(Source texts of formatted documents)
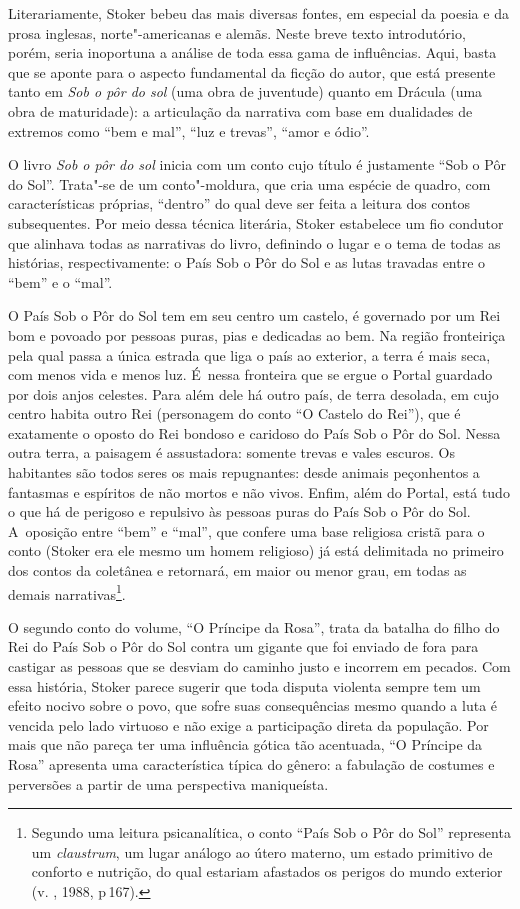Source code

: Literariamente, Stoker bebeu das mais diversas fontes, em especial da
poesia e da prosa inglesas, norte"-americanas e alemãs. Neste breve texto
introdutório, porém, seria inoportuna a análise de toda essa gama de
influências. Aqui, basta que se aponte para o aspecto fundamental da
ficção do autor, que está presente tanto em \emph{Sob o pôr do sol} (uma
obra de juventude) quanto em Drácula (uma obra de maturidade): a
articulação da narrativa com base em dualidades de extremos como ``bem e
mal'', ``luz e trevas'', ``amor e ódio''.

O livro \emph{Sob o pôr do sol} inicia com um conto cujo título é
justamente ``Sob o Pôr do Sol''. Trata"-se de um conto"-moldura, que cria
uma espécie de quadro, com características próprias, ``dentro'' do qual
deve ser feita a leitura dos contos subsequentes. Por meio dessa técnica
literária, Stoker estabelece um fio condutor que alinhava todas as
narrativas do livro, definindo o lugar e o tema de todas as histórias,
respectivamente: o País Sob o Pôr do Sol e as lutas travadas entre o
``bem'' e o ``mal''.

O País Sob o Pôr do Sol tem em seu centro um castelo, é governado por um
Rei bom e povoado por pessoas puras, pias e dedicadas ao bem. Na região
fronteiriça pela qual passa a única estrada que liga o país ao exterior, a
terra é mais seca, com menos vida e menos luz. É~nessa fronteira que se
ergue o Portal guardado por dois anjos celestes. Para além dele há outro
país, de terra desolada, em cujo centro habita outro Rei (personagem do
conto ``O Castelo do Rei''), que é exatamente o oposto do Rei bondoso e
caridoso do País Sob o Pôr do Sol. Nessa outra terra, a paisagem é
assustadora: somente trevas e vales escuros. Os habitantes são todos
seres os mais repugnantes: desde animais peçonhentos a fantasmas e
espíritos de não mortos e não vivos. Enfim, além do Portal, está tudo o
que há de perigoso e repulsivo às pessoas puras do País Sob o Pôr do
Sol. A~oposição entre ``bem'' e ``mal'', que confere uma base religiosa
cristã para o conto (Stoker era ele mesmo um homem religioso) já está
delimitada no primeiro dos contos da coletânea e retornará, em maior ou
menor grau, em todas as demais narrativas\footnote{Segundo uma leitura psicanalítica, o conto
``País Sob o Pôr do Sol'' representa um \emph{claustrum}, um lugar
análogo ao útero materno, um estado primitivo de conforto e nutrição, do
qual estariam afastados os perigos do mundo exterior (v. , 1988,
p\,167).}.

O segundo conto do volume, ``O Príncipe da Rosa'', trata da batalha do
filho do Rei do País Sob o Pôr do Sol contra um gigante que foi enviado
de fora para castigar as pessoas que se desviam do caminho justo e
incorrem em pecados. Com essa história, Stoker parece sugerir que toda
disputa violenta sempre tem um efeito nocivo sobre o povo, que sofre
suas consequências mesmo quando a luta é vencida pelo lado virtuoso e
não exige a participação direta da população. Por mais que não pareça
ter uma influência gótica tão acentuada, ``O Príncipe da Rosa''
apresenta uma característica típica do gênero: a fabulação de costumes e
perversões a partir de uma perspectiva maniqueísta.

TASK OBJECTIVE -
Restate, word for word, the final stretch of the entries above: the line containing "qual estariam afastados" and every line after it, up to and including the last.

COMPLETED TASK -
qual estariam afastados os perigos do mundo exterior (v. , 1988,
p\,167).}.

O segundo conto do volume, ``O Príncipe da Rosa'', trata da batalha do
filho do Rei do País Sob o Pôr do Sol contra um gigante que foi enviado
de fora para castigar as pessoas que se desviam do caminho justo e
incorrem em pecados. Com essa história, Stoker parece sugerir que toda
disputa violenta sempre tem um efeito nocivo sobre o povo, que sofre
suas consequências mesmo quando a luta é vencida pelo lado virtuoso e
não exige a participação direta da população. Por mais que não pareça
ter uma influência gótica tão acentuada, ``O Príncipe da Rosa''
apresenta uma característica típica do gênero: a fabulação de costumes e
perversões a partir de uma perspectiva maniqueísta.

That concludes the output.